DESIGNING INTERDISCIPLINARY CURRICULUM IN HIGHER EDUCATION: ARE WE UNDERSTANDING AND DOING THE SAME?
Higher education curriculum discloses changed relations between higher education, knowledge and society (Light, Cox, & Calkins, 2009). On the one hand, societal problems become more and more complex; it becomes impossible to solve them by the means of one discipline. On the other hand, the need to solve these problems by considering the context and specificity of their emergence, as well as the necessity to strengthen collaboration between public and private sectors, to integrate fundamental and practical knowledge occurs. These tendencies highlight the need to produce dynamic, easily applied, constantly rethought knowledge ‘beyond’ disciplines. This requires a transdisciplinary curriculum (Carayannis & Campbell, 2006; Davies & Devlin, 2010; Hyun, 2011; Light et al., 2009).
Multidisciplinary, interdisciplinary and transdisciplinary study programmes are designed and implemented at higher education institutions. However, a clear definition of these programmes is still a problem. As Knight, Lattuca, Kimball, & Reason (2013) note, in real life even lecturers of the same study programme refer to it in different ways.

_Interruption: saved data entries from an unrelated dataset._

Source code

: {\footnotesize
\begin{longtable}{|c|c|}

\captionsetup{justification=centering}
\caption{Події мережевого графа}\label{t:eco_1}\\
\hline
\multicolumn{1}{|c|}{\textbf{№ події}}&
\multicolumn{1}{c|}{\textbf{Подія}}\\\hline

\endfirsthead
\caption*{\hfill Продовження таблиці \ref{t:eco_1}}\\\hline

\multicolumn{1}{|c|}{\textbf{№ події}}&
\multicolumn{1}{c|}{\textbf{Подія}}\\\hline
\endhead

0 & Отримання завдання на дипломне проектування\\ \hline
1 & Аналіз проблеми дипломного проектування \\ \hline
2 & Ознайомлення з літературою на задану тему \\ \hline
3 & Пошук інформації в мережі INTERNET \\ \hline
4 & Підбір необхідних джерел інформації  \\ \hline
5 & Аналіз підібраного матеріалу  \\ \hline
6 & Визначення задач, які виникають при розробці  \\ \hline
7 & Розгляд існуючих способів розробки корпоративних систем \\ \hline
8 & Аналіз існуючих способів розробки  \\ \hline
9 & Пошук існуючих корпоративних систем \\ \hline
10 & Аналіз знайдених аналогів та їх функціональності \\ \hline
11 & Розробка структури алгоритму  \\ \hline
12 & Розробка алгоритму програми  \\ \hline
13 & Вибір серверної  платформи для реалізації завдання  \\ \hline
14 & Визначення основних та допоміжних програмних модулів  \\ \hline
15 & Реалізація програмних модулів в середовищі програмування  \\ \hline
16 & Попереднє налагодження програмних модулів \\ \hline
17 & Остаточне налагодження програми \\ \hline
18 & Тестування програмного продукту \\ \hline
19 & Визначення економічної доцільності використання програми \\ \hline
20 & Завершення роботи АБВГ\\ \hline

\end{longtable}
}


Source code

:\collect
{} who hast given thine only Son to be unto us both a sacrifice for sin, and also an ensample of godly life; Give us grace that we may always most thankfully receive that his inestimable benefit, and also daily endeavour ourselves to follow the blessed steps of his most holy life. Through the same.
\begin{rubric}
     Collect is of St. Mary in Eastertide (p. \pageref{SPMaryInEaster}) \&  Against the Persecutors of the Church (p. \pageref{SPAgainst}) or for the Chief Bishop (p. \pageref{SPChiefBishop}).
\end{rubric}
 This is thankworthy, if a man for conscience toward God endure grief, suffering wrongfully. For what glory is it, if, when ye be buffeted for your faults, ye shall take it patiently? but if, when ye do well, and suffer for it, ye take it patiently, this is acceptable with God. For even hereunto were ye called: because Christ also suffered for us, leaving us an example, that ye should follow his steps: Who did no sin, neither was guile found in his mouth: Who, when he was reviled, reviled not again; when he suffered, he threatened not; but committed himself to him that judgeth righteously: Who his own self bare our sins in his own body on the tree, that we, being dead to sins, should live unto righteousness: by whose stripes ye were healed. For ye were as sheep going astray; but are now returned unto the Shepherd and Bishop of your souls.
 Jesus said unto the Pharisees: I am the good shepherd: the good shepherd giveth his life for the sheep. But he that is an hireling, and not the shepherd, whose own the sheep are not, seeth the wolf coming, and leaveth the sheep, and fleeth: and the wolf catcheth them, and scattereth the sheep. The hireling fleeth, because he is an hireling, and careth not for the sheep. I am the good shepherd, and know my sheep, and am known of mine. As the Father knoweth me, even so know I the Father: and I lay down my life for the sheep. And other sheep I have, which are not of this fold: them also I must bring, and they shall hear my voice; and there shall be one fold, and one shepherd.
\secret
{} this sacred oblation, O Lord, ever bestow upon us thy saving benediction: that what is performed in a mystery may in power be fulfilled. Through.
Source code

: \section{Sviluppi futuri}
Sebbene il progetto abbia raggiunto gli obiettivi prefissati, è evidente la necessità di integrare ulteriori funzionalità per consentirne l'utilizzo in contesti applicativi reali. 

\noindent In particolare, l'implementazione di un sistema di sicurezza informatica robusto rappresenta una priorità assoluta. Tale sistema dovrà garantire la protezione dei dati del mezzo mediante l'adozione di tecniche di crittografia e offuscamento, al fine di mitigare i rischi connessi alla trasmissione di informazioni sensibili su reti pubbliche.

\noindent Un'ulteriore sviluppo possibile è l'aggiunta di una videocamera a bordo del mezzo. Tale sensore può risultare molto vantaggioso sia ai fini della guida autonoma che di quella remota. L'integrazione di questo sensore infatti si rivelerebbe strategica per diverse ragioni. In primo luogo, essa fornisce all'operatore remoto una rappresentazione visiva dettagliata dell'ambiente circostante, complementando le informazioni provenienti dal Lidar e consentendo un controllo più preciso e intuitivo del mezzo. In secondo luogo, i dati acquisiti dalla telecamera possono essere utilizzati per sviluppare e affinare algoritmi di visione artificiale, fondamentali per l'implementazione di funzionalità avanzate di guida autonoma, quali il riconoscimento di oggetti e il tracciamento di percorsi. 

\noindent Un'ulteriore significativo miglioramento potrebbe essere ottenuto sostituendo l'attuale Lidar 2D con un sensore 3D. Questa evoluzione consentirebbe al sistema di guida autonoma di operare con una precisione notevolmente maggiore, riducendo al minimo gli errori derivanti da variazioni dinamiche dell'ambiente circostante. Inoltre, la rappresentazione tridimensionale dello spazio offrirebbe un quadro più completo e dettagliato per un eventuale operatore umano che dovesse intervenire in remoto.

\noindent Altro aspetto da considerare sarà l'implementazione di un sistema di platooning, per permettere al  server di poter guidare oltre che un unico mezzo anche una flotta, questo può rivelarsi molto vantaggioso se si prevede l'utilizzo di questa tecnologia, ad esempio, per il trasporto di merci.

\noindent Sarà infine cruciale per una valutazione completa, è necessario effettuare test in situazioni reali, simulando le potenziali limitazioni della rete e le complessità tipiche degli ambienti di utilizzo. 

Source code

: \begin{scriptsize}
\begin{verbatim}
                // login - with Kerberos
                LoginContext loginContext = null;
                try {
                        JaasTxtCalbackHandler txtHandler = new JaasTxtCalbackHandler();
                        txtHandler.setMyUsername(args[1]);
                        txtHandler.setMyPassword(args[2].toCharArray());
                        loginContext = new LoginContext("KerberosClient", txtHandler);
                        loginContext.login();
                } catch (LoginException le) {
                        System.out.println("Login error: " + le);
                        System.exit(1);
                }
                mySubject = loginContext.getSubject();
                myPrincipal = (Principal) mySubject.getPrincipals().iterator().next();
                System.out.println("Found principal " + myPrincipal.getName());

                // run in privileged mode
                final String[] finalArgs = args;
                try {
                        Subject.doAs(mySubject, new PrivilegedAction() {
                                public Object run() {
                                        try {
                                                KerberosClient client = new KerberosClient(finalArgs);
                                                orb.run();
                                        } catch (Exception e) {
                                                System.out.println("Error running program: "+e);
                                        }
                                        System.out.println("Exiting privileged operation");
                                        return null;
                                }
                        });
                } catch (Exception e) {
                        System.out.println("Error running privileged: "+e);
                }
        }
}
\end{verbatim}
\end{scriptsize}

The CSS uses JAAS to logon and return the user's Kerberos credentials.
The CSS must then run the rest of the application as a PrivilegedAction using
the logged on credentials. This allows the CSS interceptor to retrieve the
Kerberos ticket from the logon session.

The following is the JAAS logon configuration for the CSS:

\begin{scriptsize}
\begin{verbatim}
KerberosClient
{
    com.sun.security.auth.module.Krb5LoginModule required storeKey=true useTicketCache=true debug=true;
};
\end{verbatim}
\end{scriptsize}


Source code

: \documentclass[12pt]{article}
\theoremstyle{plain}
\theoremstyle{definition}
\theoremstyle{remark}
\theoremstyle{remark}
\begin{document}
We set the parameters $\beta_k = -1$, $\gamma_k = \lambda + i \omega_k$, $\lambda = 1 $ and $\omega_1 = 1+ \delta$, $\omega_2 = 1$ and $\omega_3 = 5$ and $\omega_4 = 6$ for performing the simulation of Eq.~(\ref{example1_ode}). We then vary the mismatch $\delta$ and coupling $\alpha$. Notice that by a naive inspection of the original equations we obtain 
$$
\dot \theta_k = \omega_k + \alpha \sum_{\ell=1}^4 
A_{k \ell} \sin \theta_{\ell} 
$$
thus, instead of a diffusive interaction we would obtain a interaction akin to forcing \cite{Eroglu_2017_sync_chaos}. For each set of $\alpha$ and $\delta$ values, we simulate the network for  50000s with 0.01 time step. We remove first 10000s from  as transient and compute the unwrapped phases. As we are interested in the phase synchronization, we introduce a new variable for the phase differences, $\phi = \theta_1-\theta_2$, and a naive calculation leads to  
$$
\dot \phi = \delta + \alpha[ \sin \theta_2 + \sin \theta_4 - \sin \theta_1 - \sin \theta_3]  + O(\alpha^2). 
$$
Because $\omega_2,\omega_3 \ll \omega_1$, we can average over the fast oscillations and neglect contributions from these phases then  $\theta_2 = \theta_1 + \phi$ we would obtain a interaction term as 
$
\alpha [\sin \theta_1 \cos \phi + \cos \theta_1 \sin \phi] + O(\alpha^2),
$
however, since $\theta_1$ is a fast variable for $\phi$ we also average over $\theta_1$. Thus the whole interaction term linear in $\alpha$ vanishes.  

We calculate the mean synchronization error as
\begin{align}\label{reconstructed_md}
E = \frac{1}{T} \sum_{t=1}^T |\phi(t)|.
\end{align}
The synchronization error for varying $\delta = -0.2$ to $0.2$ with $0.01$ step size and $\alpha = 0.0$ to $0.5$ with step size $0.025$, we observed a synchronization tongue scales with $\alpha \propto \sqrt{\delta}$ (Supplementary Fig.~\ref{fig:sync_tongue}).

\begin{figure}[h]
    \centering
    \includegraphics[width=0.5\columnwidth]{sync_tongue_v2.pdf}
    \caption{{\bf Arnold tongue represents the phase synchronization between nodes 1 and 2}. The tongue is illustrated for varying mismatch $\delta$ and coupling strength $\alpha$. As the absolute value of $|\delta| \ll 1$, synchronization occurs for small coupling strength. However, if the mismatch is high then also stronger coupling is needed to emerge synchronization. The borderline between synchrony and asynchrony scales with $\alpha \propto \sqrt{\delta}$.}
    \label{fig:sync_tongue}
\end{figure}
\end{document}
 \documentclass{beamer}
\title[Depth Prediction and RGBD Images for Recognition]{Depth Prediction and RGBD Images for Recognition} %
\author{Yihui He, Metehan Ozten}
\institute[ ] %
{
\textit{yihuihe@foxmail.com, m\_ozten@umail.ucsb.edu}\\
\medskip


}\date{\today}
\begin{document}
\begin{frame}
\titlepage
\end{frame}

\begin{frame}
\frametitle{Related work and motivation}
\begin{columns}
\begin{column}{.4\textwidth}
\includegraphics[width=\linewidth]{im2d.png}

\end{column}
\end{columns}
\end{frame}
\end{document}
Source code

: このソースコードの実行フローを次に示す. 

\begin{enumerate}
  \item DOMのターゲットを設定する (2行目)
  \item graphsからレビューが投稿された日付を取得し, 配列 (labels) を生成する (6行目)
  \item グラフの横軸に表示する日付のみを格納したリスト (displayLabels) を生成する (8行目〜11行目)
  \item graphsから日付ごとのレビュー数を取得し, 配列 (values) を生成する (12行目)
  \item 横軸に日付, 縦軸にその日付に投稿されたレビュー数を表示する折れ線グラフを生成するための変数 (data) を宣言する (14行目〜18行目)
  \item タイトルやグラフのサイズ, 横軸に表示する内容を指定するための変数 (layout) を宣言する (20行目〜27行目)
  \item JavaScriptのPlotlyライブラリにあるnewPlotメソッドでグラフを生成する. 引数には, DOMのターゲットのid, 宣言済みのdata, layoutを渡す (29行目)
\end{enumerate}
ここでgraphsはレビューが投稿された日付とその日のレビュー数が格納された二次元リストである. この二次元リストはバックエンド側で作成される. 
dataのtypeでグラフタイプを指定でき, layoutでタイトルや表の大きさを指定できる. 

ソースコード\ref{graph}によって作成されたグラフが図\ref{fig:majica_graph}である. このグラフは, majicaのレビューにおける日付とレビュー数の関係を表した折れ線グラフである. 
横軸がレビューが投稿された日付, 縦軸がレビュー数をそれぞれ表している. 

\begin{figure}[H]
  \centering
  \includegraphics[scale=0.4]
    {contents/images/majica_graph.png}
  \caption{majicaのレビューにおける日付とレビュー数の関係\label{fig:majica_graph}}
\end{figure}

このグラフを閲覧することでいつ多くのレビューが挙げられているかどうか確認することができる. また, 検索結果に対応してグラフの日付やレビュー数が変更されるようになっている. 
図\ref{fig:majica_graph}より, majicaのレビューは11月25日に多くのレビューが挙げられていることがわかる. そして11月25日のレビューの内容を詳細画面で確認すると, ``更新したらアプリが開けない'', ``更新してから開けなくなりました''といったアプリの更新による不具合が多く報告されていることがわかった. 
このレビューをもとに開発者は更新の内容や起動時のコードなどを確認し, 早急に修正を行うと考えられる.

However, different trends of multiple disciplinarity raise different aims for studies, require different consolidation of disciplines and collaboration intensity of persons participating in the study process. Thus a confusion of terms may provoke misunderstandings and even conflicts in academic strata; this aggravates the situation or even makes it impossible for new study programmes designed on the basis of several disciplines to emerge.
One may note that different researchers not only define these programmes in different ways but also disclose different aspects and characteristics of separate study programmes. Thus it is necessary to provide rationale for the characteristics of different study programmes and identify the essential differences of these programmes, which become evident in defining these programmes.
Due to these reasons, the article addresses the following questions: how particular is the phenomenon of interdisciplinarity? How is it possible to define different study programmes and what essential characteristics of these programmes should be disclosed in order to properly identify them, and later – to construct and realize them?
The first part of the article discusses the typology of interdisciplinary activities and discloses the duality of the term ‘interdisciplinarity’. The second part analyzes how it is possible to define different trends of multiple disciplinarity. The third part analyzes definitions of multidisciplinary, interdisciplinary and transdisciplinary study programmes, as well discloses the essential characteristics of interdisciplinary curriculum.